NewsML is a powerful new XML-based standard for the management of news items in all media throughout the news lifecycle. It is a flexible standard that has built-in mechanisms for its own controlled evolution as new requirements emerge in the fast-changing environments of the News industry and modern communication technologies. Topic Maps are a general-purpose mechanism for the definition, navigation and manipulation of information objects based on the meaning of the information they contain. One of the strengths of Topic Maps is that they provide a logical overlay to a mass of information resources, and make those resources accessible and navigable on the basis of the topics they cover, and whatever relationships between those topics may be of interest. Topic Maps recognise that the meanings and relationships between things are context-dependent, and, through its 'scoping' mechanism, allows that context-dependence to be formalised and used as an aid to producing meaningful views onto, subsets of, and navigable paths through, information resources. The underlying concepts of Topic Maps are built into NewsML at many levels. Firstly, they are used to make NewsML flexible and extensible, through the use of 'controlled vocabularies', which take the form of sets of named topics. Secondly, a NewsML document can carry with it explicit information about the topics that occur within the actual content of the news it conveys. NewsML documents thus provide a perfect complement to topic maps, in that they carry with them an awareness of the topics to which they relate, and also of who (or what system) makes the assertion that these topics are relevant, in what way, and with what degree of confidence. NewsML and Topic Maps between them provide a rich hybrid between human-processable and machine-processable aspects of information. They can be used as an infrastructure to support human-computer synergy in deriving knowledge and understanding from large quantities of semi-structured content, with the recognition that knowledge is always partial and understanding always perfectible. This presentation will provide an overview of the components and structure of NewsML documents and Topic Maps, and will show how, because of this powerful synergy, Topic Maps and NewsML can combine to make a newsfeed into a knowledge engine, and a news archive into a navigable knowledge repository.

Table of Contents

1. Alternative syntaxes with shared semantics

Topic Navigation Maps became an ISO Standard in January 2000. This standard provides an SGML DTD that uses a number of features of HyTime. ISO topic map documents are thus SGML documents which, in order to be fully understood, require some understanding of the HyTime specification. Little more than a year later, in February 2001, XML Topic Maps (XTM) Version 1.0 was formally approved by TopicMaps.Org. This specification provides an XML DTD and allows topic maps to be expressed in XML documents that can be parsed using XML processors.

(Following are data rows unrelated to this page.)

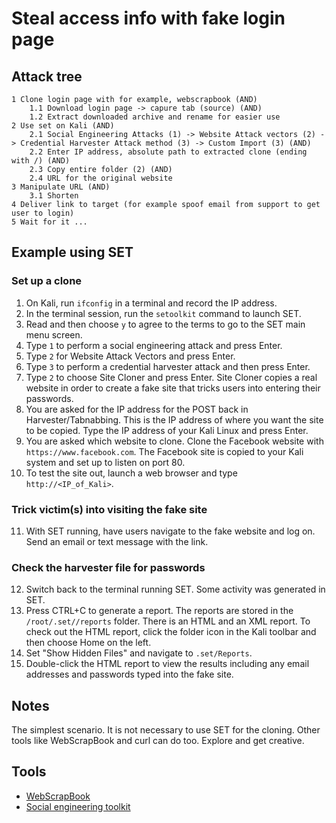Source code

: # Steal access info with fake login page

## Attack tree

```text
1 Clone login page with for example, webscrapbook (AND)
    1.1 Download login page -> capure tab (source) (AND)
    1.2 Extract downloaded archive and rename for easier use
2 Use set on Kali (AND)
    2.1 Social Engineering Attacks (1) -> Website Attack vectors (2) -> Credential Harvester Attack method (3) -> Custom Import (3) (AND)
    2.2 Enter IP address, absolute path to extracted clone (ending with /) (AND)
    2.3 Copy entire folder (2) (AND)
    2.4 URL for the original website
3 Manipulate URL (AND)
    3.1 Shorten
4 Deliver link to target (for example spoof email from support to get user to login)
5 Wait for it ...
```

## Example using SET

### Set up a clone

1. On Kali, run `ifconfig` in a terminal and record the IP address.
2. In the terminal session, run the `setoolkit` command to launch SET.
3. Read and then choose `y` to agree to the terms to go to the SET main menu screen.
4. Type `1` to perform a social engineering attack and press Enter.
5. Type `2` for Website Attack Vectors and press Enter.
6. Type `3` to perform a credential harvester attack and then press Enter.
7. Type `2` to choose Site Cloner and press Enter. Site Cloner copies a real website in order to create a fake site that
tricks users into entering their passwords.
8. You are asked for the IP address for the POST back in Harvester/Tabnabbing. This is the IP address of where you want the site to be
copied. Type the IP address of your Kali Linux and press Enter.
9. You are asked which website to clone. Clone the Facebook website with `https://www.facebook.com`. The Facebook site is copied to your Kali system and set up to listen on port 80.
10. To test the site out, launch a web browser and type `http://<IP_of_Kali>`.

### Trick victim(s) into visiting the fake site

11. With SET running, have users navigate to the fake website and log on. Send an email or text message with the link.

### Check the harvester file for passwords

12. Switch back to the terminal running SET. Some activity was generated in SET.
13. Press CTRL+C to generate a report. The reports are stored in the `/root/.set//reports` folder. There is an HTML 
and an XML report. To check out the HTML report, click the folder icon in the Kali toolbar and then choose Home on the 
left.
14. Set "Show Hidden Files" and navigate to `.set/Reports`.
15. Double-click the HTML report to view the results including any email addresses and passwords typed into the fake 
site.

## Notes

The simplest scenario. It is not necessary to use SET for the cloning. Other tools like WebScrapBook and curl can do 
too. Explore and get creative.

## Tools

* [WebScrapBook](https://addons.mozilla.org/en-GB/firefox/addon/webscrapbook/)
* [Social engineering toolkit](https://www.kali.org/tools/set/)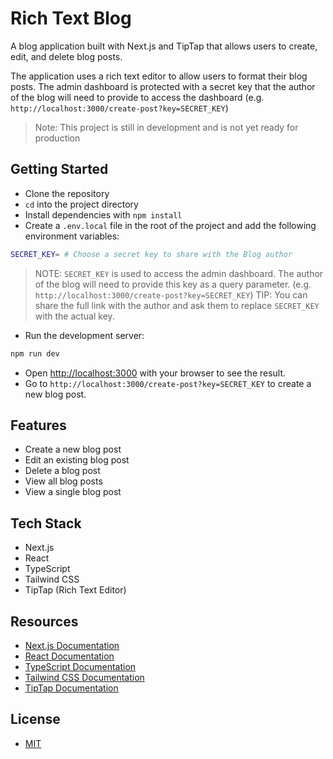 # Rich Text Blog

A blog application built with Next.js and TipTap that allows users to create, edit, and delete blog posts.

The application uses a rich text editor to allow users to format their blog posts. The admin dashboard is protected with a secret key that the author of the blog will need to provide to access the dashboard (e.g. `http://localhost:3000/create-post?key=SECRET_KEY`)

> Note: This project is still in development and is not yet ready for production

## Getting Started

- Clone the repository
- `cd` into the project directory
- Install dependencies with `npm install`
- Create a `.env.local` file in the root of the project and add the following environment variables:

```bash
SECRET_KEY= # Choose a secret key to share with the Blog author
```

> NOTE: `SECRET_KEY` is used to access the admin dashboard. The author of the blog will need to provide this key as a query parameter. (e.g. `http://localhost:3000/create-post?key=SECRET_KEY`)
> TIP: You can share the full link with the author and ask them to replace `SECRET_KEY` with the actual key.

- Run the development server:

```bash
npm run dev
```

- Open [http://localhost:3000](http://localhost:3000) with your browser to see the result.
- Go to `http://localhost:3000/create-post?key=SECRET_KEY` to create a new blog post.

## Features

- Create a new blog post
- Edit an existing blog post
- Delete a blog post
- View all blog posts
- View a single blog post

## Tech Stack

- Next.js
- React
- TypeScript
- Tailwind CSS
- TipTap (Rich Text Editor)

## Resources

- [Next.js Documentation](https://nextjs.org/docs)
- [React Documentation](https://reactjs.org/docs/getting-started.html)
- [TypeScript Documentation](https://www.typescriptlang.org/docs/)
- [Tailwind CSS Documentation](https://tailwindcss.com/docs)
- [TipTap Documentation](https://www.tiptap.dev/)

## License

- [MIT](LICENSE.md)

One important feature of the XTM specification is that it includes not only a definition of syntax (in the form of an XML DTD), but also a formal Conceptual Model which underpins the syntax by providing a description of the abstract objects that the syntax is designed to represent, and a set of processing requirements which conforming implementaitons must meet when processing topic maps. The specification states that a topic map document may be expressed in some syntax other than XTM, provided that it conforms to the specification, which is to say that it carries the semantics descibed in the XTM conceptual model, and can be processed by processors that comply with the XTM processing requirements. Once the work has been done to show how the ISO topic map syntax maps to the XTM Conceptual Model, and how processors need to act on the elements of ISO topic map syntax in order to conform to the XTM processing requirements, it will be established that ISO topic maps and XTM are alternative syntaxes that can be used to express the same semactic intent, and that conversions can be carried out between ISO topic map documents and XTM documents without loss of information or meaning.

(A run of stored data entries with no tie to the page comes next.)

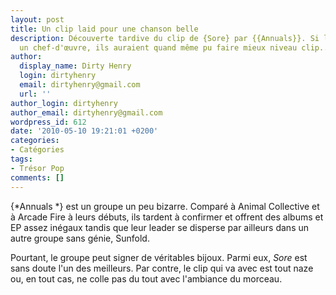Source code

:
 ```yaml
---
layout: post
title: Un clip laid pour une chanson belle
description: Découverte tardive du clip de {Sore} par {{Annuals}}. Si la chanson est
  un chef-d'œuvre, ils auraient quand même pu faire mieux niveau clip...
author:
  display_name: Dirty Henry
  login: dirtyhenry
  email: dirtyhenry@gmail.com
  url: ''
author_login: dirtyhenry
author_email: dirtyhenry@gmail.com
wordpress_id: 612
date: '2010-05-10 19:21:01 +0200'
categories:
- Catégories
tags:
- Trésor Pop
comments: []
---
```

{*Annuals *} est un groupe un peu bizarre. Comparé à Animal Collective et à Arcade Fire à leurs débuts, ils tardent à confirmer et offrent des albums et EP assez inégaux tandis que leur leader se disperse par ailleurs dans un autre groupe sans génie, Sunfold.

Pourtant, le groupe peut signer de véritables bijoux. Parmi eux, *Sore* est sans doute l'un des meilleurs. Par contre, le clip qui va avec est tout naze ou, en tout cas, ne colle pas du tout avec l'ambiance du morceau.

<object width="425" height="344"><param name="movie" value="http://www.youtube.com/v/BkMNzDYgFlk&hl=fr_FR&fs=1&"></param><param name="allowFullScreen" value="true"></param><param name="allowscriptaccess" value="always"></param><embed src="http://www.youtube.com/v/BkMNzDYgFlk&hl=fr_FR&fs=1&" type="application/x-shockwave-flash" allowscriptaccess="always" allowfullscreen="true" width="425" height="344"></embed></object>
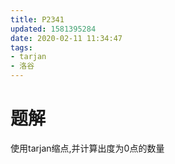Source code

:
 ```yaml
---
title: P2341
updated: 1581395284
date: 2020-02-11 11:34:47
tags:
- tarjan
- 洛谷
---
```


# 题解

使用tarjan缩点,并计算出度为0点的数量

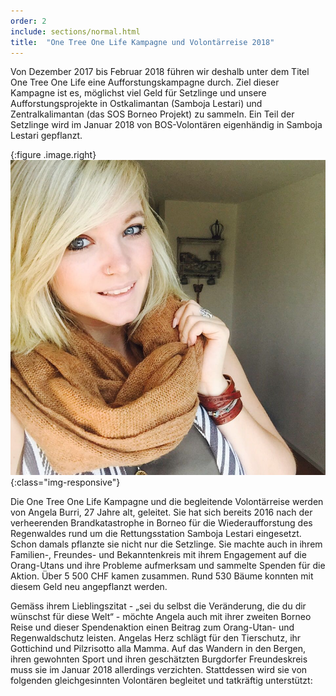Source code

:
 ```yaml
---
order: 2
include: sections/normal.html
title:  "One Tree One Life Kampagne und Volontärreise 2018"
---
```

Von Dezember 2017 bis Februar 2018 führen wir deshalb unter dem Titel One Tree One Life eine Aufforstungskampagne durch. Ziel dieser Kampagne ist es, möglichst viel Geld für Setzlinge und unsere Aufforstungsprojekte in Ostkalimantan (Samboja Lestari) und Zentralkalimantan (das SOS Borneo Projekt) zu sammeln. Ein Teil der Setzlinge wird im Januar 2018 von BOS-Volontären eigenhändig in Samboja Lestari gepflanzt.  

{:figure .image.right}
  ![image-title-here](assets/img/portraits/angela_burri.jpg){:class="img-responsive"}

Die One Tree One Life Kampagne und die begleitende Volontärreise werden von Angela Burri, 27 Jahre alt, geleitet. Sie hat sich bereits 2016 nach der verheerenden Brandkatastrophe in Borneo für die Wiederaufforstung des Regenwaldes rund um die Rettungsstation Samboja Lestari eingesetzt. Schon damals pflanzte sie nicht nur die Setzlinge. Sie machte auch in ihrem Familien-, Freundes- und Bekanntenkreis mit ihrem Engagement auf die Orang-Utans und ihre Probleme aufmerksam und sammelte Spenden für die Aktion. Über 5 500 CHF kamen zusammen. Rund 530 Bäume konnten mit diesem Geld neu angepflanzt werden.

Gemäss ihrem Lieblingszitat - „sei du selbst die Veränderung, die du dir wünschst für diese Welt“ - möchte Angela auch mit ihrer zweiten Borneo Reise und dieser Spendenaktion einen Beitrag zum Orang-Utan- und Regenwaldschutz leisten. Angelas Herz schlägt für den Tierschutz, ihr Gottichind und Pilzrisotto alla Mamma. Auf das Wandern in den Bergen, ihren gewohnten Sport und ihren geschätzten Burgdorfer Freundeskreis muss sie im Januar 2018 allerdings verzichten. Stattdessen wird sie von folgenden gleichgesinnten Volontären begleitet und tatkräftig unterstützt: 





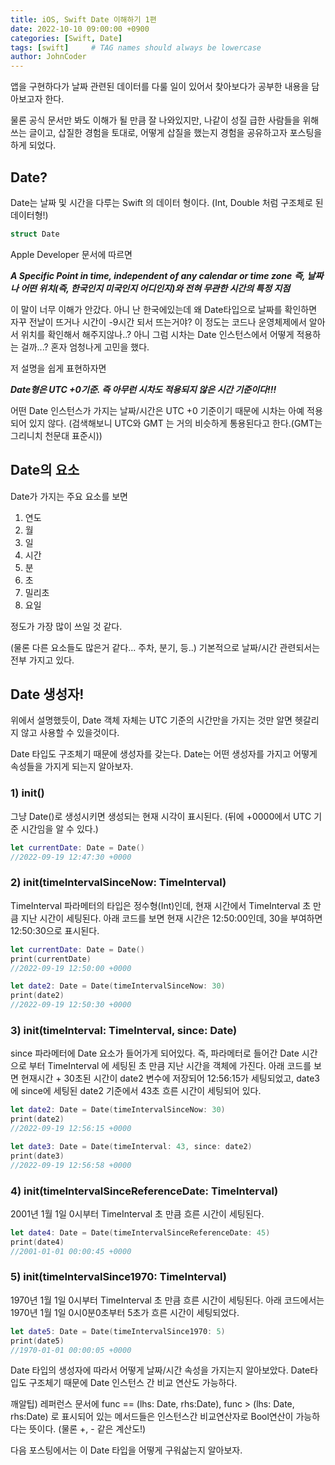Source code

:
 ```yaml
---
title: iOS, Swift Date 이해하기 1편
date: 2022-10-10 09:00:00 +0900
categories: [Swift, Date]
tags: [swift]     # TAG names should always be lowercase
author: JohnCoder
---
```


앱을 구현하다가 날짜 관련된 데이터를 다룰 일이 있어서
찾아보다가 공부한 내용을 담아보고자 한다.

물론 공식 문서만 봐도 이해가 될 만큼 잘 나와있지만, 나같이 성질 급한 사람들을 위해 쓰는 글이고,
삽질한 경험을 토대로, 어떻게 삽질을 했는지 경험을 공유하고자 포스팅을 하게 되었다. 

## Date?

Date는 날짜 및 시간을 다루는 Swift 의 데이터 형이다. (Int, Double 처럼 구조체로 된 데이터형!)

```swift
struct Date
```

Apple Developer 문서에 따르면

***A Specific Point in time, independent of any calendar or time zone***
***즉, 날짜나 어떤 위치(즉, 한국인지 미국인지 어디인지)와 전혀 무관한 시간의 특정 지점***

이 말이 너무 이해가 안갔다. 아니 난 한국에있는데 왜 Date타입으로 날짜를 확인하면 자꾸 전날이 뜨거나
시간이 -9시간 되서 뜨는거야? 이 정도는 코드나 운영체제에서 알아서 위치를 확인해서 해주지않나..?
아니 그럼 시차는 Date 인스턴스에서 어떻게 적용하는 걸까...? 
혼자 엄청나게 고민을 했다.

저 설명을 쉽게 표현하자면

***Date형은 UTC +0기준. 즉 아무런 시차도 적용되지 않은 시간 기준이다!!!***

어떤 Date 인스턴스가 가지는 날짜/시간은 UTC +0 기준이기 때문에 시차는 아예 적용되어 있지 않다.
(검색해보니 UTC와 GMT 는 거의 비슷하게 통용된다고 한다.(GMT는 그리니치 천문대 표준시))

## Date의 요소

Date가 가지는 주요 요소를 보면

1) 연도
2) 월
3) 일
4) 시간
5) 분
6) 초
7) 밀리초
8) 요일

정도가 가장 많이 쓰일 것 같다.

(물론 다른 요소들도 많은거 같다... 주차, 분기, 등..)
기본적으로 날짜/시간 관련되서는 전부 가지고 있다.

## Date 생성자!

위에서 설명했듯이, Date 객체 자체는 UTC 기준의 시간만을 가지는 것만 알면 헷갈리지 않고
사용할 수 있을것이다.

Date 타입도 구조체기 때문에 생성자를 갖는다. Date는 어떤 생성자를 가지고 어떻게 속성들을 가지게 
되는지 알아보자.

### 1) init()
그냥 Date()로 생성시키면 생성되는 현재 시각이 표시된다.
(뒤에 +0000에서 UTC 기준 시간임을 알 수 있다.)

```swift
let currentDate: Date = Date()
//2022-09-19 12:47:30 +0000 
```

### 2) init(timeIntervalSinceNow: TimeInterval)

TimeInterval 파라메터의 타입은 정수형(Int)인데, 현재 시간에서 TimeInterval 초 만큼 지난 시간이 
세팅된다. 아래 코드를 보면 현재 시간은 12:50:00인데, 30을 부여하면 12:50:30으로 표시된다.

```swift
let currentDate: Date = Date()
print(currentDate)
//2022-09-19 12:50:00 +0000

let date2: Date = Date(timeIntervalSinceNow: 30)
print(date2)
//2022-09-19 12:50:30 +0000
```

### 3) init(timeInterval: TimeInterval, since: Date)

since 파라메터에 Date 요소가 들어가게 되어있다. 즉, 파라메터로 들어간 Date 시간으로 부터 TimeInterval 에 세팅된 초 만큼 지난 시간을 객체에 가진다. 
아래 코드를 보면 현재시간 + 30초된 시간이 date2 변수에 저장되어 12:56:15가 세팅되었고,
date3에 since에 세팅된 date2 기준에서 43초 흐른 시간이 세팅되어 있다.

```swift
let date2: Date = Date(timeIntervalSinceNow: 30)
print(date2)
//2022-09-19 12:56:15 +0000

let date3: Date = Date(timeInterval: 43, since: date2)
print(date3)
//2022-09-19 12:56:58 +0000
```

### 4) init(timeIntervalSinceReferenceDate: TimeInterval)

2001년 1월 1일 0시부터 TimeInterval 초 만큼 흐른 시간이 세팅된다.

```swift
let date4: Date = Date(timeIntervalSinceReferenceDate: 45)
print(date4)
//2001-01-01 00:00:45 +0000
```

### 5) init(timeIntervalSince1970: TimeInterval)

1970년 1월 1일 0시부터 TimeInterval 초 만큼 흐른 시간이 세팅된다.
아래 코드에서는 1970년 1월 1일 0시0분0초부터 5초가 흐른 시간이 세팅되었다.

```swift
let date5: Date = Date(timeIntervalSince1970: 5)
print(date5)
//1970-01-01 00:00:05 +0000
```

Date 타입의 생성자에 따라서 어떻게 날짜/시간 속성을 가지는지 알아보았다. 
Date타입도 구조체기 때문에 Date 인스턴스 간 비교 연산도 가능하다.

깨알팁) 레퍼런스 문서에 func == (lhs: Date, rhs:Date), func > (lhs: Date, rhs:Date) 로 표시되어 있는
메서드들은 인스턴스간 비교연산자로 Bool연산이 가능하다는 뜻이다.
(물론 +, - 같은 계산도!) 


다음 포스팅에서는 이 Date 타입을 어떻게 구워삶는지 알아보자.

2. Topic Maps and knowledge representation

We have mentioned that in its conceptual model, XTM provides a formal description of the semantics expressed by topic map documents. At the heart of this conceptual model is the notion of a subject, which is defined as 'anything that can be conceived of or spoken about by a human being'. A subject may be either a resource, which is an object that is exists within the computer system, or a non-addressable subject, which is anything else. Each topic in a topic map stands for precisely one subject, and it is the existence of the topic that makes it possible for characteristics to be assigned to the subject within the topic map. In other words, the topic, by acting as a surrogate for the subject within the system, makes the subject accessible to the system, and allows things to be said about it, inferences to be made concerning it, and so on. It is this powerful capability of topic maps that makes them a strong candidate for being the basis for knowledge representation and the development of the the so-called Semantic Web.

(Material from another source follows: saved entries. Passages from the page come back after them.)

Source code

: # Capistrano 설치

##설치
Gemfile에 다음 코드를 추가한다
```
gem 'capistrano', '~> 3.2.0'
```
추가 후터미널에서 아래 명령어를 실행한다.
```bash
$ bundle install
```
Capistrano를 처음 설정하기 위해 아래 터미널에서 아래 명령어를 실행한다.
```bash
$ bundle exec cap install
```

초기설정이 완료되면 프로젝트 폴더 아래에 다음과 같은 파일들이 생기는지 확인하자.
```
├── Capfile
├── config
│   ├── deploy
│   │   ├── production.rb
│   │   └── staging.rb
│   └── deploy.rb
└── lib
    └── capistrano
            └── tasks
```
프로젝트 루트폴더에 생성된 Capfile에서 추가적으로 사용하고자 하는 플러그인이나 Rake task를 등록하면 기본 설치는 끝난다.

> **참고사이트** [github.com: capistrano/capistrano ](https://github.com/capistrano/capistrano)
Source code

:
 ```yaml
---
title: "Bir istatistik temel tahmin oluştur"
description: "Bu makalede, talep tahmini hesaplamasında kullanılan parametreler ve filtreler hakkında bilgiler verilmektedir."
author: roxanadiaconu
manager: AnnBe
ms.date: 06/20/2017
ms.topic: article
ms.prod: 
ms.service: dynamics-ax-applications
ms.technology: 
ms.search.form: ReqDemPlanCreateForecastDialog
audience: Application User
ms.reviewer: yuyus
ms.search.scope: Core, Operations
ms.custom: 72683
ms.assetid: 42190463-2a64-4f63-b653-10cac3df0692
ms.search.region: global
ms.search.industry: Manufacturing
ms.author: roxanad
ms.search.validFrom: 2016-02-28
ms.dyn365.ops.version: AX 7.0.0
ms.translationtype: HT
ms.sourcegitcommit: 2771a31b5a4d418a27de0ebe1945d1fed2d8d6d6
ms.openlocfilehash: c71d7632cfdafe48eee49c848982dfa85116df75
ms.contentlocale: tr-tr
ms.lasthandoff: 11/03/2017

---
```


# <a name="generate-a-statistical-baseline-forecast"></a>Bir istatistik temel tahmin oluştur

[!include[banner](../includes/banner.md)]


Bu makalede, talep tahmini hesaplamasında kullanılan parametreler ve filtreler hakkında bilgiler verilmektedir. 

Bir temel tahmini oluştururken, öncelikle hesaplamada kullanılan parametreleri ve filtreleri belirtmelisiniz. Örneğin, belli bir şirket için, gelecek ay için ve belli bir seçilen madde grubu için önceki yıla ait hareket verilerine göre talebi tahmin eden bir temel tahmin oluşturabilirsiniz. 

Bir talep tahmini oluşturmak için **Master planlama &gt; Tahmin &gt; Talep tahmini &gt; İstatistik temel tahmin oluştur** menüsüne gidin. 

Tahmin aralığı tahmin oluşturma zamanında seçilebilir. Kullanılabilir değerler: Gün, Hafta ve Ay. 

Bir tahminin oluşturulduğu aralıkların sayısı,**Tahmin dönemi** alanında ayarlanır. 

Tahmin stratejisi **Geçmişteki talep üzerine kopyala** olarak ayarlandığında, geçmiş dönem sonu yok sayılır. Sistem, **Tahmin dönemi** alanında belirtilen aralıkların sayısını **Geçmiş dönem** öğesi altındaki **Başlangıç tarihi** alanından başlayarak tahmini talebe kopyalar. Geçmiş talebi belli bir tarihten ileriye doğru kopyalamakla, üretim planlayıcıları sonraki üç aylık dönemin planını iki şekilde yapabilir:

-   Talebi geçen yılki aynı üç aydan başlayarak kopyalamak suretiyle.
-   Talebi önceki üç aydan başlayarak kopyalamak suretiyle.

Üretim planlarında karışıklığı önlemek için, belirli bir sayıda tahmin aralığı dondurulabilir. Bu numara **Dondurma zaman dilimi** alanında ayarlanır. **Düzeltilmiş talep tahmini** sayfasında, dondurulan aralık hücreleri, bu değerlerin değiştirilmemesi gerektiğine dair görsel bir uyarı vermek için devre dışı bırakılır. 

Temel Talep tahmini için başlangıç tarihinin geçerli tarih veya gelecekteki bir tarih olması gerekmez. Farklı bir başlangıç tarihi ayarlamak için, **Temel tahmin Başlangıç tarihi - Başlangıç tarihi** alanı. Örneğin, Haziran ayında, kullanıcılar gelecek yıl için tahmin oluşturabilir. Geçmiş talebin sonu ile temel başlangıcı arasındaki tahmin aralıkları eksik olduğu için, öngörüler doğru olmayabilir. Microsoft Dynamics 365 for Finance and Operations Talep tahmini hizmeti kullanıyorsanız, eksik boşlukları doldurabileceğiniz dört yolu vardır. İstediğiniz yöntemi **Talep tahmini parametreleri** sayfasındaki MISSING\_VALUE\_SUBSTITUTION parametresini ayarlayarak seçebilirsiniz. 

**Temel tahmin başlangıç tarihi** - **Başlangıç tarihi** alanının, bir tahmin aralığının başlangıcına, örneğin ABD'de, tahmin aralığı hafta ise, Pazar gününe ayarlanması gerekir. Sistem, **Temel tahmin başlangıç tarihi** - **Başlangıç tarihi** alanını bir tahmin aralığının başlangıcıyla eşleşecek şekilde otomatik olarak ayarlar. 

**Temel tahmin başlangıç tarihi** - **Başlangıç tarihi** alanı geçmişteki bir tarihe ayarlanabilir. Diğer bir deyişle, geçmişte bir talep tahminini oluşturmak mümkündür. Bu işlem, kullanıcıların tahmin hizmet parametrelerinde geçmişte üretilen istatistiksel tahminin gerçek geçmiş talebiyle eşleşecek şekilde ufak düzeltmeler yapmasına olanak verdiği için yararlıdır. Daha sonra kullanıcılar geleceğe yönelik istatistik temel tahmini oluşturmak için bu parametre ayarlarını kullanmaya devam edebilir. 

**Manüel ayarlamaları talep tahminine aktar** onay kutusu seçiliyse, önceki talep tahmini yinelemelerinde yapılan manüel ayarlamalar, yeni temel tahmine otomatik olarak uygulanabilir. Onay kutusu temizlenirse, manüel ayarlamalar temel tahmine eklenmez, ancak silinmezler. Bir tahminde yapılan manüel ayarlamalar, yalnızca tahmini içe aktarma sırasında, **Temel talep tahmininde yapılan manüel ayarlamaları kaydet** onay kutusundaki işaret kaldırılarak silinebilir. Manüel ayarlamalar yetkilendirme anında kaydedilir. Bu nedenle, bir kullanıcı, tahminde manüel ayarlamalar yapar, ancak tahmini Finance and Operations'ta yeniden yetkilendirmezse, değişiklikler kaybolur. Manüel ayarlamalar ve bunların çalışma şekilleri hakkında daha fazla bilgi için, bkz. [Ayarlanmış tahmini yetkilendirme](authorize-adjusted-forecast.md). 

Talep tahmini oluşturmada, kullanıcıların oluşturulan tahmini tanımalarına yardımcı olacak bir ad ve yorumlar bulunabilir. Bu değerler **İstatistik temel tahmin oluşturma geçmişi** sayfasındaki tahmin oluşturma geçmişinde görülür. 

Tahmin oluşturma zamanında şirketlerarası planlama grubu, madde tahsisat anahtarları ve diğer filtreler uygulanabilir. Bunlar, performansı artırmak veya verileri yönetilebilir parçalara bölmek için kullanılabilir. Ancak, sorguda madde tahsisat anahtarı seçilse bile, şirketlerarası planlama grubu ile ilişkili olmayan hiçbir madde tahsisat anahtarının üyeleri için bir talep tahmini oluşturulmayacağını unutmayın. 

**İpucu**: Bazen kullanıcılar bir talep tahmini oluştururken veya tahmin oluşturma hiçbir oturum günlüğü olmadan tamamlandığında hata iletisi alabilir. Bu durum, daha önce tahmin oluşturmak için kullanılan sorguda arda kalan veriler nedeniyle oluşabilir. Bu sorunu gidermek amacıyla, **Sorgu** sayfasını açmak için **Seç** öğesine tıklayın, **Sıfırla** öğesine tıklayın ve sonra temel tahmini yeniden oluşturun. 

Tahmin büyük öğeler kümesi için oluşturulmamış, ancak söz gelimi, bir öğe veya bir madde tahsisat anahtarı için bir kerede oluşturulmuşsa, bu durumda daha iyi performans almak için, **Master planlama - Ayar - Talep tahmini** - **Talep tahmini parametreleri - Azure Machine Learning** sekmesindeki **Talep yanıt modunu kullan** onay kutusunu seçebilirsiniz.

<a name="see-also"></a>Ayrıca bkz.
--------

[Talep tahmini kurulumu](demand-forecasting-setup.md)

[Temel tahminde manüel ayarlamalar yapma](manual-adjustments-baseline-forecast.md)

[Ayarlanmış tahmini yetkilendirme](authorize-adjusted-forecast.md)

A further refinement, and a very important one, is that every assignment of a characteristic to a topic occurs within a particular 'scope', which is itself defined as a set of topics. In this way, topic maps explicitly recognise the context-dependence of the truth of any assertion or, to put it another way, the fact that knowledge is always relative, and that our knowledge of the world is always reflective of our point of view. In this sense, topic maps allow the mutual coexistence of alternative viewpoints on the world, which is an essential feature of any knowledge system.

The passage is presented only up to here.